◆ **Required action**
Print each entry verbatim.

Records contained in a dataset:
━━━━━━━━━━━━━━━━━━━━━━━━━━━━━━

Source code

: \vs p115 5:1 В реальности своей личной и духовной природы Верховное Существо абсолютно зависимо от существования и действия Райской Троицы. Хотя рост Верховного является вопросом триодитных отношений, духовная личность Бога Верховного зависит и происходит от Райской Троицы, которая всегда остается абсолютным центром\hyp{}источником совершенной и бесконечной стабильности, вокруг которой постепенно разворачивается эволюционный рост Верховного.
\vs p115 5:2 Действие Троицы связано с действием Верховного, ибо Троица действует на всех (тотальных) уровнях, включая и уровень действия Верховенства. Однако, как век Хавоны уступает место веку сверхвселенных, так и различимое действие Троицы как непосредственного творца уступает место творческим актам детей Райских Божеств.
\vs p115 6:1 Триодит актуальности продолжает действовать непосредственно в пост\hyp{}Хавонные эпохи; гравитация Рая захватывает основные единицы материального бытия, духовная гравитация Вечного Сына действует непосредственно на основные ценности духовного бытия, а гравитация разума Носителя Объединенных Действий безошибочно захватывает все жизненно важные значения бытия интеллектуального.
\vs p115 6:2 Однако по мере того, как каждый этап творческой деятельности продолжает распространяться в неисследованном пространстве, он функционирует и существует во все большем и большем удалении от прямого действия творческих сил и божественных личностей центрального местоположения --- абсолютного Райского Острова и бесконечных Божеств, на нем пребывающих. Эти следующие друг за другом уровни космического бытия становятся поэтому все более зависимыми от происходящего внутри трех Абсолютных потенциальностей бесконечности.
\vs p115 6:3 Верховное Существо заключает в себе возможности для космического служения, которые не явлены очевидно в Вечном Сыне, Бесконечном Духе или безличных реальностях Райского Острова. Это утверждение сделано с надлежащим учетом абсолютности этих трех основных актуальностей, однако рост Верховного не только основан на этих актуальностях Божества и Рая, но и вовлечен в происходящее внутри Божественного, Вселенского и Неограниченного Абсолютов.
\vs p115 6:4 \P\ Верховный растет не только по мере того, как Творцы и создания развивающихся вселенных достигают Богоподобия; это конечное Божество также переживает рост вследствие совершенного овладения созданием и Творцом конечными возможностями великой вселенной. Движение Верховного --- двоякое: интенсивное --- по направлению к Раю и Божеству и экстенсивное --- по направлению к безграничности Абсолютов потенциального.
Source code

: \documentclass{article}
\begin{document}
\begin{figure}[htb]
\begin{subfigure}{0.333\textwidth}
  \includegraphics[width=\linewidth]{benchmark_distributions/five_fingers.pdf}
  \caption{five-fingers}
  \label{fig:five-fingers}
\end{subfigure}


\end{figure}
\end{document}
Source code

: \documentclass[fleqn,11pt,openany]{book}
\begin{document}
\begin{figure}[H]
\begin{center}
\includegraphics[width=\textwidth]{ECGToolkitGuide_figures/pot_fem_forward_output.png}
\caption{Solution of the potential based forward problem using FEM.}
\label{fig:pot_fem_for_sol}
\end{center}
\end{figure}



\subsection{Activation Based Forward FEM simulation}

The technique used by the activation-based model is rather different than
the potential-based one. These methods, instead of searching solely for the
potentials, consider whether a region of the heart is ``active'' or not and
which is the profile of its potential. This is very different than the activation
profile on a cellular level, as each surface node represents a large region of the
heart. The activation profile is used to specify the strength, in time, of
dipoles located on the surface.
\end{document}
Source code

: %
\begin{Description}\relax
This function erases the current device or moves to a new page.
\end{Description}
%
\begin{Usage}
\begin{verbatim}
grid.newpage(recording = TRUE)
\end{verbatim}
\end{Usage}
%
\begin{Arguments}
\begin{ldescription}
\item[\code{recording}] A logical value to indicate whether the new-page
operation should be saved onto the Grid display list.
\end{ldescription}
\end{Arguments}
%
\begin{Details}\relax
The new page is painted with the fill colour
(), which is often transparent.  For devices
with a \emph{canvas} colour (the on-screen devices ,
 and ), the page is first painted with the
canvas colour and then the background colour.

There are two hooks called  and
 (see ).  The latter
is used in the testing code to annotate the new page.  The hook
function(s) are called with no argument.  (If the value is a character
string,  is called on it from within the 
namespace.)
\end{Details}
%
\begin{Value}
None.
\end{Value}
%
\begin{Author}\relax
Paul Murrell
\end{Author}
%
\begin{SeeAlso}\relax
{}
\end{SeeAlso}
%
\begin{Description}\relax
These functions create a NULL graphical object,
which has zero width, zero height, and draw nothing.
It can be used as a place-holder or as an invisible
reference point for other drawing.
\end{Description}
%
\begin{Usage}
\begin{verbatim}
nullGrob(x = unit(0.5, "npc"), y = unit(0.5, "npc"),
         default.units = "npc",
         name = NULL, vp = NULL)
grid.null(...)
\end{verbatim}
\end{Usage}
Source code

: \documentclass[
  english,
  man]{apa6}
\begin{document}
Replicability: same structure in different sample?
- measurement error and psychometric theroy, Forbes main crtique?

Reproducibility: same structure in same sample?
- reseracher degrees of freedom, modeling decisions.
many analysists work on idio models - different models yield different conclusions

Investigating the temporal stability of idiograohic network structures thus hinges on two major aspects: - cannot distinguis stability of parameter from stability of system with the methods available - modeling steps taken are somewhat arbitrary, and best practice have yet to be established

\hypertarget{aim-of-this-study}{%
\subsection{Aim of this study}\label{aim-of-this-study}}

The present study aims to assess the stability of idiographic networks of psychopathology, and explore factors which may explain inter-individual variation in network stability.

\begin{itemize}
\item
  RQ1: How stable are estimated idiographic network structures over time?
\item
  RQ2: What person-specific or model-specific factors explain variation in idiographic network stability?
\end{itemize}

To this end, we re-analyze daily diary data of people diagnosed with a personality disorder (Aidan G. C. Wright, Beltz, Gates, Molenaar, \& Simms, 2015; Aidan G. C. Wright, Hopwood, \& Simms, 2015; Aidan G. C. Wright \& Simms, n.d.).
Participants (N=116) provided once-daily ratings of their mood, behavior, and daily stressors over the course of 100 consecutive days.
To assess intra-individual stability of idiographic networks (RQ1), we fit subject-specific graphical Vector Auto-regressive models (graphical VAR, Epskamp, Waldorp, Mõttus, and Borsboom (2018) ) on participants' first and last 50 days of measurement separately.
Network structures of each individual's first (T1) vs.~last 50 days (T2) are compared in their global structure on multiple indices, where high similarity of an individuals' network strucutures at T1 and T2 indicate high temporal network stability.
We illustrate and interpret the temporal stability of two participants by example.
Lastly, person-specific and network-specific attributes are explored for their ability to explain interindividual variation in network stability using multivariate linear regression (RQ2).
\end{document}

━━━━━━━━━━━━━━━━━━━━━━━━━━━━━━

◆ **The answer**
Source code

: \vs p115 5:1 В реальности своей личной и духовной природы Верховное Существо абсолютно зависимо от существования и действия Райской Троицы. Хотя рост Верховного является вопросом триодитных отношений, духовная личность Бога Верховного зависит и происходит от Райской Троицы, которая всегда остается абсолютным центром\hyp{}источником совершенной и бесконечной стабильности, вокруг которой постепенно разворачивается эволюционный рост Верховного.
\vs p115 5:2 Действие Троицы связано с действием Верховного, ибо Троица действует на всех (тотальных) уровнях, включая и уровень действия Верховенства. Однако, как век Хавоны уступает место веку сверхвселенных, так и различимое действие Троицы как непосредственного творца уступает место творческим актам детей Райских Божеств.
\vs p115 6:1 Триодит актуальности продолжает действовать непосредственно в пост\hyp{}Хавонные эпохи; гравитация Рая захватывает основные единицы материального бытия, духовная гравитация Вечного Сына действует непосредственно на основные ценности духовного бытия, а гравитация разума Носителя Объединенных Действий безошибочно захватывает все жизненно важные значения бытия интеллектуального.
\vs p115 6:2 Однако по мере того, как каждый этап творческой деятельности продолжает распространяться в неисследованном пространстве, он функционирует и существует во все большем и большем удалении от прямого действия творческих сил и божественных личностей центрального местоположения --- абсолютного Райского Острова и бесконечных Божеств, на нем пребывающих. Эти следующие друг за другом уровни космического бытия становятся поэтому все более зависимыми от происходящего внутри трех Абсолютных потенциальностей бесконечности.
\vs p115 6:3 Верховное Существо заключает в себе возможности для космического служения, которые не явлены очевидно в Вечном Сыне, Бесконечном Духе или безличных реальностях Райского Острова. Это утверждение сделано с надлежащим учетом абсолютности этих трех основных актуальностей, однако рост Верховного не только основан на этих актуальностях Божества и Рая, но и вовлечен в происходящее внутри Божественного, Вселенского и Неограниченного Абсолютов.
\vs p115 6:4 \P\ Верховный растет не только по мере того, как Творцы и создания развивающихся вселенных достигают Богоподобия; это конечное Божество также переживает рост вследствие совершенного овладения созданием и Творцом конечными возможностями великой вселенной. Движение Верховного --- двоякое: интенсивное --- по направлению к Раю и Божеству и экстенсивное --- по направлению к безграничности Абсолютов потенциального.
Source code

: \documentclass{article}
\begin{document}
\begin{figure}[htb]
\begin{subfigure}{0.333\textwidth}
  \includegraphics[width=\linewidth]{benchmark_distributions/five_fingers.pdf}
  \caption{five-fingers}
  \label{fig:five-fingers}
\end{subfigure}


\end{figure}
\end{document}
Source code

: \documentclass[fleqn,11pt,openany]{book}
\begin{document}
\begin{figure}[H]
\begin{center}
\includegraphics[width=\textwidth]{ECGToolkitGuide_figures/pot_fem_forward_output.png}
\caption{Solution of the potential based forward problem using FEM.}
\label{fig:pot_fem_for_sol}
\end{center}
\end{figure}



\subsection{Activation Based Forward FEM simulation}

The technique used by the activation-based model is rather different than
the potential-based one. These methods, instead of searching solely for the
potentials, consider whether a region of the heart is ``active'' or not and
which is the profile of its potential. This is very different than the activation
profile on a cellular level, as each surface node represents a large region of the
heart. The activation profile is used to specify the strength, in time, of
dipoles located on the surface.
\end{document}
Source code

: %
\begin{Description}\relax
This function erases the current device or moves to a new page.
\end{Description}
%
\begin{Usage}
\begin{verbatim}
grid.newpage(recording = TRUE)
\end{verbatim}
\end{Usage}
%
\begin{Arguments}
\begin{ldescription}
\item[\code{recording}] A logical value to indicate whether the new-page
operation should be saved onto the Grid display list.
\end{ldescription}
\end{Arguments}
%
\begin{Details}\relax
The new page is painted with the fill colour
(), which is often transparent.  For devices
with a \emph{canvas} colour (the on-screen devices ,
 and ), the page is first painted with the
canvas colour and then the background colour.

There are two hooks called  and
 (see ).  The latter
is used in the testing code to annotate the new page.  The hook
function(s) are called with no argument.  (If the value is a character
string,  is called on it from within the 
namespace.)
\end{Details}
%
\begin{Value}
None.
\end{Value}
%
\begin{Author}\relax
Paul Murrell
\end{Author}
%
\begin{SeeAlso}\relax
{}
\end{SeeAlso}
%
\begin{Description}\relax
These functions create a NULL graphical object,
which has zero width, zero height, and draw nothing.
It can be used as a place-holder or as an invisible
reference point for other drawing.
\end{Description}
%
\begin{Usage}
\begin{verbatim}
nullGrob(x = unit(0.5, "npc"), y = unit(0.5, "npc"),
         default.units = "npc",
         name = NULL, vp = NULL)
grid.null(...)
\end{verbatim}
\end{Usage}
Source code

: \documentclass[
  english,
  man]{apa6}
\begin{document}
Replicability: same structure in different sample?
- measurement error and psychometric theroy, Forbes main crtique?

Reproducibility: same structure in same sample?
- reseracher degrees of freedom, modeling decisions.
many analysists work on idio models - different models yield different conclusions

Investigating the temporal stability of idiograohic network structures thus hinges on two major aspects: - cannot distinguis stability of parameter from stability of system with the methods available - modeling steps taken are somewhat arbitrary, and best practice have yet to be established

\hypertarget{aim-of-this-study}{%
\subsection{Aim of this study}\label{aim-of-this-study}}

The present study aims to assess the stability of idiographic networks of psychopathology, and explore factors which may explain inter-individual variation in network stability.

\begin{itemize}
\item
  RQ1: How stable are estimated idiographic network structures over time?
\item
  RQ2: What person-specific or model-specific factors explain variation in idiographic network stability?
\end{itemize}

To this end, we re-analyze daily diary data of people diagnosed with a personality disorder (Aidan G. C. Wright, Beltz, Gates, Molenaar, \& Simms, 2015; Aidan G. C. Wright, Hopwood, \& Simms, 2015; Aidan G. C. Wright \& Simms, n.d.).
Participants (N=116) provided once-daily ratings of their mood, behavior, and daily stressors over the course of 100 consecutive days.
To assess intra-individual stability of idiographic networks (RQ1), we fit subject-specific graphical Vector Auto-regressive models (graphical VAR, Epskamp, Waldorp, Mõttus, and Borsboom (2018) ) on participants' first and last 50 days of measurement separately.
Network structures of each individual's first (T1) vs.~last 50 days (T2) are compared in their global structure on multiple indices, where high similarity of an individuals' network strucutures at T1 and T2 indicate high temporal network stability.
We illustrate and interpret the temporal stability of two participants by example.
Lastly, person-specific and network-specific attributes are explored for their ability to explain interindividual variation in network stability using multivariate linear regression (RQ2).
\end{document}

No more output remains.